======== Data excerpts
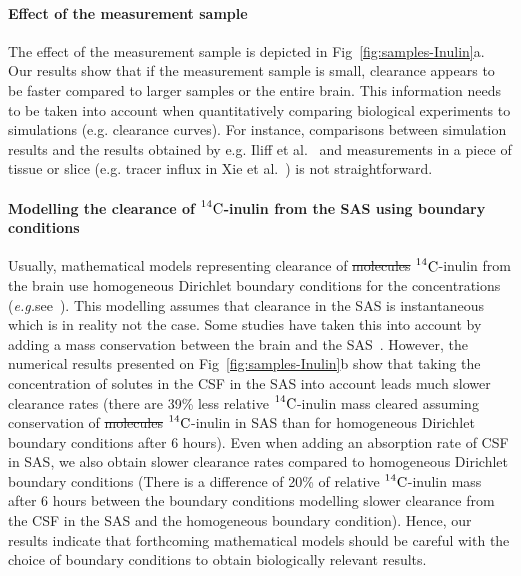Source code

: \documentclass[10pt]{article}
\newcommand{\eg}{\emph{e.g.}\;}
\newcommand{\1}{^{(1)}}
\newcommand{\2}{^{(2)}}
\newcommand{\Cinulin}{$\prescript{14}{}{\text{C}}$-inulin }
\providecommand{\DIFdeltex}[1]{{\protect\color{red}\sout{#1}}}                      %
\providecommand{\DIFaddbegin}{} %
\providecommand{\DIFaddend}{} %
\providecommand{\DIFdelbegin}{} %
\providecommand{\DIFdelend}{} %
\providecommand{\DIFdel}[1]{\texorpdfstring{\DIFdeltex{#1}}{}} %
\newcommand{\DIFscaledelfig}{0.5}
\newlength{\DIFdelgraphicswidth} %
\newlength{\DIFdelgraphicsheight} %
\newcommand{\DIFaddincludegraphics}[2][]{{\color{blue}\fbox{\DIFOincludegraphics[#1]{#2}}}} %
\newcommand{\DIFdelincludegraphics}[2][]{%
\sbox{\DIFdelgraphicsbox}{\DIFOincludegraphics[#1]{#2}}%
\settoboxwidth{\DIFdelgraphicswidth}{\DIFdelgraphicsbox} %
\settoboxtotalheight{\DIFdelgraphicsheight}{\DIFdelgraphicsbox} %
\scalebox{\DIFscaledelfig}{%
\parbox[b]{\DIFdelgraphicswidth}{\usebox{\DIFdelgraphicsbox}\\[-\baselineskip] \rule{\DIFdelgraphicswidth}{0em}}\llap{\resizebox{\DIFdelgraphicswidth}{\DIFdelgraphicsheight}{%
\setlength{\unitlength}{\DIFdelgraphicswidth}%
\begin{picture}(1,1)%
\thicklines\linethickness{2pt} %
{\color[rgb]{1,0,0}\put(0,0){\framebox(1,1){}}}%
{\color[rgb]{1,0,0}\put(0,0){\line( 1,1){1}}}%
{\color[rgb]{1,0,0}\put(0,1){\line(1,-1){1}}}%
\end{picture}%
}\hspace*{3pt}}} %
} %
\DeclareRobustCommand{\DIFaddbegin}{\DIFOaddbegin \let\includegraphics\DIFaddincludegraphics} %
\DeclareRobustCommand{\DIFaddend}{\DIFOaddend \let\includegraphics\DIFOincludegraphics} %
\DeclareRobustCommand{\DIFdelbegin}{\DIFOdelbegin \let\includegraphics\DIFdelincludegraphics} %
\DeclareRobustCommand{\DIFdelend}{\DIFOaddend \let\includegraphics\DIFOincludegraphics} %
\begin{document}
\paragraph{Effect of the measurement sample}
The effect of the measurement sample is depicted in Fig~\ref{fig:samples-Inulin}a. Our results show that if the measurement sample is small, clearance appears to be faster compared to larger samples or the entire brain. This information needs to be taken into account when quantitatively comparing biological experiments to simulations (e.g. clearance curves). For instance, comparisons between simulation results and the results obtained by e.g. Iliff et al.~\cite{Iliff_2012_PVS} and measurements in a piece of tissue or slice (e.g. tracer influx in Xie et al.~\cite{Xie_2013_sleep}) is not straightforward. 

\paragraph{Modelling the clearance of \Cinulin from the SAS using boundary conditions}
Usually, mathematical models representing clearance of \DIFdelbegin \DIFdel{molecules }\DIFdelend \DIFaddbegin \Cinulin \DIFaddend from the brain use homogeneous Dirichlet boundary conditions for the concentrations (\eg see~\cite{Holter9894,stoverud_modeling_2012}). This modelling assumes that clearance in the SAS is instantaneous which is in reality not the case. Some studies have taken this into account by adding a mass conservation between the brain and the SAS~\cite{croci2019uncertainty}.
However, the numerical results presented on Fig~\ref{fig:samples-Inulin}b show that taking the concentration of solutes in the CSF in the SAS into account leads much slower clearance rates (there are 39\% less relative \Cinulin mass cleared assuming conservation of \DIFdelbegin \DIFdel{molecules }\DIFdelend \DIFaddbegin \Cinulin \DIFaddend in SAS than for homogeneous Dirichlet boundary conditions after 6 hours). Even when adding an absorption rate of CSF in SAS, we also obtain slower clearance rates compared to homogeneous Dirichlet boundary conditions (There is a difference of 20\% of relative \Cinulin mass after 6 hours between the boundary conditions modelling slower clearance from the CSF in the SAS and the homogeneous boundary condition). Hence, our results indicate that forthcoming mathematical models should be careful with the choice of boundary conditions to obtain biologically relevant results.
\end{document}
================
**What is required**. Please copy the lines in the records above between the one holding "Usually, mathematical models" and the one holding "However, the numerical", inclusive, exactly and with no other line.

**Response to this exercise**.
Usually, mathematical models representing clearance of \DIFdelbegin \DIFdel{molecules }\DIFdelend \DIFaddbegin \Cinulin \DIFaddend from the brain use homogeneous Dirichlet boundary conditions for the concentrations (\eg see~\cite{Holter9894,stoverud_modeling_2012}). This modelling assumes that clearance in the SAS is instantaneous which is in reality not the case. Some studies have taken this into account by adding a mass conservation between the brain and the SAS~\cite{croci2019uncertainty}.
However, the numerical results presented on Fig~\ref{fig:samples-Inulin}b show that taking the concentration of solutes in the CSF in the SAS into account leads much slower clearance rates (there are 39\% less relative \Cinulin mass cleared assuming conservation of \DIFdelbegin \DIFdel{molecules }\DIFdelend \DIFaddbegin \Cinulin \DIFaddend in SAS than for homogeneous Dirichlet boundary conditions after 6 hours). Even when adding an absorption rate of CSF in SAS, we also obtain slower clearance rates compared to homogeneous Dirichlet boundary conditions (There is a difference of 20\% of relative \Cinulin mass after 6 hours between the boundary conditions modelling slower clearance from the CSF in the SAS and the homogeneous boundary condition). Hence, our results indicate that forthcoming mathematical models should be careful with the choice of boundary conditions to obtain biologically relevant results.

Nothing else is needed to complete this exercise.